ATMs中溶酶体cathepsinB-NLRP3炎症体途径在肥胖相关SAP发病中的作用

Adipose tissue macrophages (ATMs) play key roles in the development of severe acute pancreatitis (SAP). Our previous data showed that the number of ATMs was declined significantly in acute response stage of obesity related SAP. In this study, we aim to resolve the mechanisms of conflicts between the “decreased” number of ATMs and “increased” inflammation. Firstly, we explore the molecular mechanisms of depletion in the number of ATMs during SAP based on apoptosis. Secondly, we investigate the markers for evaluating ATMs' functional status during SAP. In obesity, lysosome is associated with the modulation of lipid metabolism, inflammation, and apoptosis. We presume that the functional states of lysosome and the relationship between lysosome and inflammation may be prospective in description of the role of ATMs in the pathogenesis of obesity related SAP. Finally, we investigate the underlying mechanism that lysosome/ cathepsin B-The NLR family, pyrin domain-containing 3 (NLRP3) inflammasome pathway regulate both the inflammation development of SAP and the “decreased” number of ATMs. NLRP3 inflammasome not only induces the apoptosis process, but also promotes production of inflammatory factors. Therefore, our study about lysosome/ cathepsin B-NLRP3 inflammasome pathway would provide further understanding for the mechanisms of the above conflict.

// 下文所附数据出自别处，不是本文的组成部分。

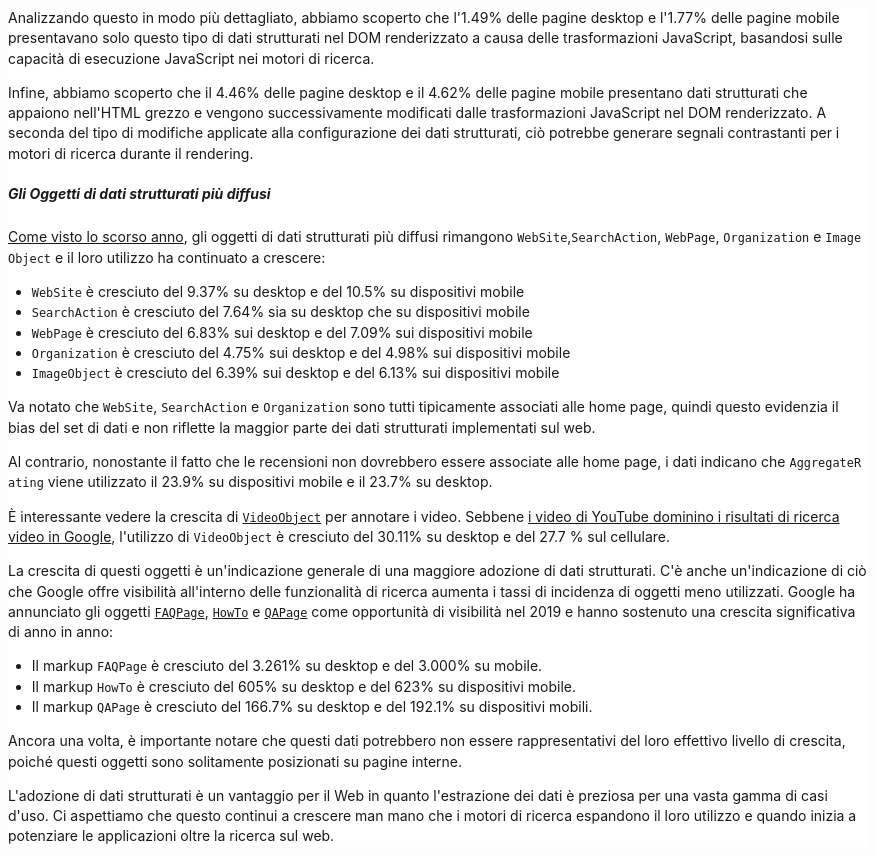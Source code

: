 Analizzando questo in modo più dettagliato, abbiamo scoperto che l'1.49% delle pagine desktop e l'1.77% delle pagine mobile presentavano solo questo tipo di dati strutturati nel DOM renderizzato a causa delle trasformazioni JavaScript, basandosi sulle capacità di esecuzione JavaScript nei motori di ricerca.

Infine, abbiamo scoperto che il 4.46% delle pagine desktop e il 4.62% delle pagine mobile presentano dati strutturati che appaiono nell'HTML grezzo e vengono successivamente modificati dalle trasformazioni JavaScript nel DOM renderizzato. A seconda del tipo di modifiche applicate alla configurazione dei dati strutturati, ciò potrebbe generare segnali contrastanti per i motori di ricerca durante il rendering.

##### Gli Oggetti di dati strutturati più diffusi

[Come visto lo scorso anno](../2019/seo#structured-data), gli oggetti di dati strutturati più diffusi rimangono `WebSite`,`SearchAction`, `WebPage`, `Organization` e `ImageObject` e il loro utilizzo ha continuato a crescere:

* `WebSite` è cresciuto del 9.37% su desktop e del 10.5% su dispositivi mobile
* `SearchAction` è cresciuto del 7.64% sia su desktop che su dispositivi mobile
* `WebPage` è cresciuto del 6.83% sui desktop e del 7.09% sui dispositivi mobile
* `Organization` è cresciuto del 4.75% sui desktop e del 4.98% sui dispositivi mobile
* `ImageObject` è cresciuto del 6.39% sui desktop e del 6.13% sui dispositivi mobile

Va notato che `WebSite`, `SearchAction` e `Organization` sono tutti tipicamente associati alle home page, quindi questo evidenzia il bias del set di dati e non riflette la maggior parte dei dati strutturati implementati sul web.

Al contrario, nonostante il fatto che le recensioni non dovrebbero essere associate alle home page, i dati indicano che `AggregateRating` viene utilizzato il 23.9% su dispositivi mobile e il 23.7% su desktop.

È interessante vedere la crescita di <a hreflang="en" href="https://developers.google.com/search/docs/data-types/video">`VideoObject`</a> per annotare i video. Sebbene <a hreflang="en" href="https://moz.com/blog/youtube-dominates-google-video-results-in-2020">i video di YouTube dominino i risultati di ricerca video in Google</a>, l'utilizzo di `VideoObject` è cresciuto del 30.11% su desktop e del 27.7 % sul cellulare.

La crescita di questi oggetti è un'indicazione generale di una maggiore adozione di dati strutturati. C'è anche un'indicazione di ciò che Google offre visibilità all'interno delle funzionalità di ricerca aumenta i tassi di incidenza di oggetti meno utilizzati. Google ha annunciato gli oggetti <a hreflang="en" href="https://developers.google.com/search/docs/data-types/faqpage">`FAQPage`</a>, <a hreflang="en" href="https://developers.google.com/search/docs/data-types/how-to">`HowTo`</a> e <a hreflang="en" href="https://developers.google.com/search/docs/data-types/qapage">`QAPage`</a> come opportunità di visibilità nel 2019 e hanno sostenuto una crescita significativa di anno in anno:

* Il markup `FAQPage` è cresciuto del 3.261% su desktop e del 3.000% su mobile.
* Il markup `HowTo` è cresciuto del 605% su desktop e del 623% su dispositivi mobile.
* Il markup `QAPage` è cresciuto del 166.7% su desktop e del 192.1% su dispositivi mobili.

<p class="note">
  Ancora una volta, è importante notare che questi dati potrebbero non essere rappresentativi del loro effettivo livello di crescita, poiché questi oggetti sono solitamente posizionati su pagine interne.
</p>

L'adozione di dati strutturati è un vantaggio per il Web in quanto l'estrazione dei dati è preziosa per una vasta gamma di casi d'uso. Ci aspettiamo che questo continui a crescere man mano che i motori di ricerca espandono il loro utilizzo e quando inizia a potenziare le applicazioni oltre la ricerca sul web.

脂肪巨噬细胞（ATMs）在重症急性胰腺炎（SAP）发病中占有重要地位。我们前期研究发现在肥胖鼠SAP急性期ATMs数量意外的持续减少，这与局部/全身炎症进展状态相矛盾。为探究这一矛盾产生的原因，本课题拟：1）以细胞凋亡为基础，进一步探索诱导SAP后ATMs数量减少的调控机制。2）寻找准确描述ATMs功能状态以评估SAP状态的方法：以脂质代谢、炎症反应及凋亡的调控交叉点—溶酶体为靶点，观察诱导SAP前后ATMs溶酶体的功能状态变化及其与炎症发展的关系，以了解ATMs在肥胖相关SAP中的作用。3）研究溶酶体cathpsin B-NLRP3炎症体途径调控肥胖相关SAP炎症加重与ATMs减少的可能机制：溶酶体的关键水解酶cathpsin B可激活NLRP3炎性体,后者进一步促进细胞凋亡及炎症因子释放。深入研究该途径，对解释肥胖相关SAP炎症加重与ATMs减少这一矛盾现象具有重要意义。

肥胖和高脂血症是SAP的高危因素。脂肪巨噬细胞（ATMs）在肥胖相关重症急性胰腺炎（SAP）发病中占有重要地位。肥胖相关SAP急性期ATMs数量意外的持续减少。本课题以ATMs中溶酶体cathpsin B-NLRP3炎症体途径为研究基础，探究肥胖鼠诱导SAP后ATMs减少的原因，深入了解ATMs在肥胖相关SAP发病中的作用，为寻找干预治疗肥胖相关SAP的新靶点提了依据。本课题研究结果显示：1）肥胖相关SAP时ATMs数量明显减少；2）溶酶体cathpsinB-NLRP3炎症体途径激活，其调控肥胖相关SAP炎症加重，并引起细胞焦亡导致ATMs减少；3）肥胖相关SAP可导致ATMs分型改变，加重炎性损伤。这些研究结果表明肥胖会导致SAP重症化，cathpsinB-NLRP3炎症体途径激活引起细胞焦亡可能是肥胖相关SAP时ATMs减少的重要原因，这可能为防治肥胖相关SAP提供新视角。